Another way to write the Hochschild homology is as follows:

take A as a bimodule over itself, take a free resolution as a bimodule, and then apply the functor of coinvariants ($M \mapsto M/\langle rm-mr|r\in A\rangle$).

Your definition used the "bar-complex" resolution of the form $\to A \otimes A \otimes A \to A \otimes A$ but k[t] has a much nicer resolution as a bimodule over itself, the Koszul resolution.

This is of the form $k[t] \otimes k[t] \to k[t] \otimes k[t]$ with the map given by $1 \otimes t - t \otimes 1$, so when you apply coinvariants, you get two copies of $k[t]$ with trivial differential.

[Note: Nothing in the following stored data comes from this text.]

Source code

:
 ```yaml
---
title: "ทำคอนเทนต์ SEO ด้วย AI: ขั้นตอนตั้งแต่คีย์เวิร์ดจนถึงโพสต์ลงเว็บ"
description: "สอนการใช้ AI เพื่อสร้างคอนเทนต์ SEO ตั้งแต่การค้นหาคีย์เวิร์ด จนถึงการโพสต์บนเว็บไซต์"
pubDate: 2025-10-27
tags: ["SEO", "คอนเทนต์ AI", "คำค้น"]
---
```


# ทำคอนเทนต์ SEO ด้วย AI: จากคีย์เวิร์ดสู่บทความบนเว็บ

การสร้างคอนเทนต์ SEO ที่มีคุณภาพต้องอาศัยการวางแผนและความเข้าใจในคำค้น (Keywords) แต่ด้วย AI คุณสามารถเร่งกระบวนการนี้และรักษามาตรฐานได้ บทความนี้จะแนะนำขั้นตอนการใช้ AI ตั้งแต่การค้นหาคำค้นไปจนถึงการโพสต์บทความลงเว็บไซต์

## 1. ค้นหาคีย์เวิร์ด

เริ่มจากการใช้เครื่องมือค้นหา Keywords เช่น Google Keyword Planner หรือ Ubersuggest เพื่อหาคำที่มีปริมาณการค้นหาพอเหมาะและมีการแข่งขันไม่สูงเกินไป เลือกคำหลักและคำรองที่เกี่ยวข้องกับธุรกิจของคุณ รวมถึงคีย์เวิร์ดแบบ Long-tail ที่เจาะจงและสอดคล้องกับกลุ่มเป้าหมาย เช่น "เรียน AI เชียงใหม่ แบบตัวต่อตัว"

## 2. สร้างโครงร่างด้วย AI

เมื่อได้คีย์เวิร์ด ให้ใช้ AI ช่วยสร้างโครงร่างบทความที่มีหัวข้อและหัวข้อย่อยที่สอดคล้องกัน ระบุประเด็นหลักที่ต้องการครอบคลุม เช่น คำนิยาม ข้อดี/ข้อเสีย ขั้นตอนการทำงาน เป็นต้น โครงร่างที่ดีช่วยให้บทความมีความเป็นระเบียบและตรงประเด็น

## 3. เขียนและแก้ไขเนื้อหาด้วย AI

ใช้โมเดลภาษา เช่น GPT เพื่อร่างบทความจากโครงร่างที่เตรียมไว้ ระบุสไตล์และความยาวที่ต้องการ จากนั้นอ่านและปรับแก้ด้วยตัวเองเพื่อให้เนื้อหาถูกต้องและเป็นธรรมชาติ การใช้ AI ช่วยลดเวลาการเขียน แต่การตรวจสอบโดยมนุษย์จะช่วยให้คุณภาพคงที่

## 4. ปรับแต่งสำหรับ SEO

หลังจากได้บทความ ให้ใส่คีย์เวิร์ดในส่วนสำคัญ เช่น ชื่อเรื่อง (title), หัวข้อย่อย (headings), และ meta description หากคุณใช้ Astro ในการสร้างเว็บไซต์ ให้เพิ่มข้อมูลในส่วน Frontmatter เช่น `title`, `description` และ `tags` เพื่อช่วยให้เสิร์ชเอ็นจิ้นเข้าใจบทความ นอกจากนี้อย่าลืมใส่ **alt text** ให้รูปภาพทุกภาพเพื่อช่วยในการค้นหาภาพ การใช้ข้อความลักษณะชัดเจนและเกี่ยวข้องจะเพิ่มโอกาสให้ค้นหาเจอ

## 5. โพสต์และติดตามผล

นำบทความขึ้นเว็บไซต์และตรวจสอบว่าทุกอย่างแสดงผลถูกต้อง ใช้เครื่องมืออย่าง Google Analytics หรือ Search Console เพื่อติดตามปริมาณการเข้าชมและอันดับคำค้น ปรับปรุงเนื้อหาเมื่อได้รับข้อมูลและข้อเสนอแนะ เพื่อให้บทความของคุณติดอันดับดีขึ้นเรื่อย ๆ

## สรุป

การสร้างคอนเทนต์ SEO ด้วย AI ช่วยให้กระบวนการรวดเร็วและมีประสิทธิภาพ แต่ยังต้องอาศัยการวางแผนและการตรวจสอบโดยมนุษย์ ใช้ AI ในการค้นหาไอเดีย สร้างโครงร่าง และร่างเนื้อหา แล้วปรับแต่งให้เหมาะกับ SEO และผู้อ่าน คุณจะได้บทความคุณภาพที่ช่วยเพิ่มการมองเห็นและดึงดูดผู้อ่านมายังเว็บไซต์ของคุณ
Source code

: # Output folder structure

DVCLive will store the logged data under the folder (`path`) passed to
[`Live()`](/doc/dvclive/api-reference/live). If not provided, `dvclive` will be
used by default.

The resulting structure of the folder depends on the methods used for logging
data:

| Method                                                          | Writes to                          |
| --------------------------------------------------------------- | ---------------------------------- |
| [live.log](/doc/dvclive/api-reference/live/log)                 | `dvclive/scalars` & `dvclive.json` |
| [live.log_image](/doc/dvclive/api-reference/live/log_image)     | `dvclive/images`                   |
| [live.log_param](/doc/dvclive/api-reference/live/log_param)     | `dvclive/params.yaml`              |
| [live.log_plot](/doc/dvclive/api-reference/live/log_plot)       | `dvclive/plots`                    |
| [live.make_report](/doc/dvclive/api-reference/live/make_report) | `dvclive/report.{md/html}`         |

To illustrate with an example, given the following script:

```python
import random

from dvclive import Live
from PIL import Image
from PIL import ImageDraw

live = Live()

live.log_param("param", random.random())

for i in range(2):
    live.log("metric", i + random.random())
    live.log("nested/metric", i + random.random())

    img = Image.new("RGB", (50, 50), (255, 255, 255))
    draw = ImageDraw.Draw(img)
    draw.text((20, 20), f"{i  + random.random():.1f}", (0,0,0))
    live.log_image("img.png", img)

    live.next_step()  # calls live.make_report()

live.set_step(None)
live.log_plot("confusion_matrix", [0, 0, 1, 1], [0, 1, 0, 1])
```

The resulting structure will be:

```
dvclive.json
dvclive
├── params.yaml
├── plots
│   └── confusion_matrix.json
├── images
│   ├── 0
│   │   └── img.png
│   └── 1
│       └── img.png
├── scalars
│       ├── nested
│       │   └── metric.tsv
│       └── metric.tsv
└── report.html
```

Actually all Koszul algebras have a nice resolution of the diagonal bimodule, and thus its easier to compute their Hochschild homology, though in general, they don't always have trivial differential after applying coinvariants.

EDIT: For the later question, probably the best answers you'll get are from HKR, though just noting that the global dimension of $k[t] \otimes k[t]$ is 2 gets you halfway there.

EDIT AGAIN: Actually, any Koszul algebra has its Hochschild homology bounded above by its global dimension. This is clear from the existence of the diagonal Koszul resolution.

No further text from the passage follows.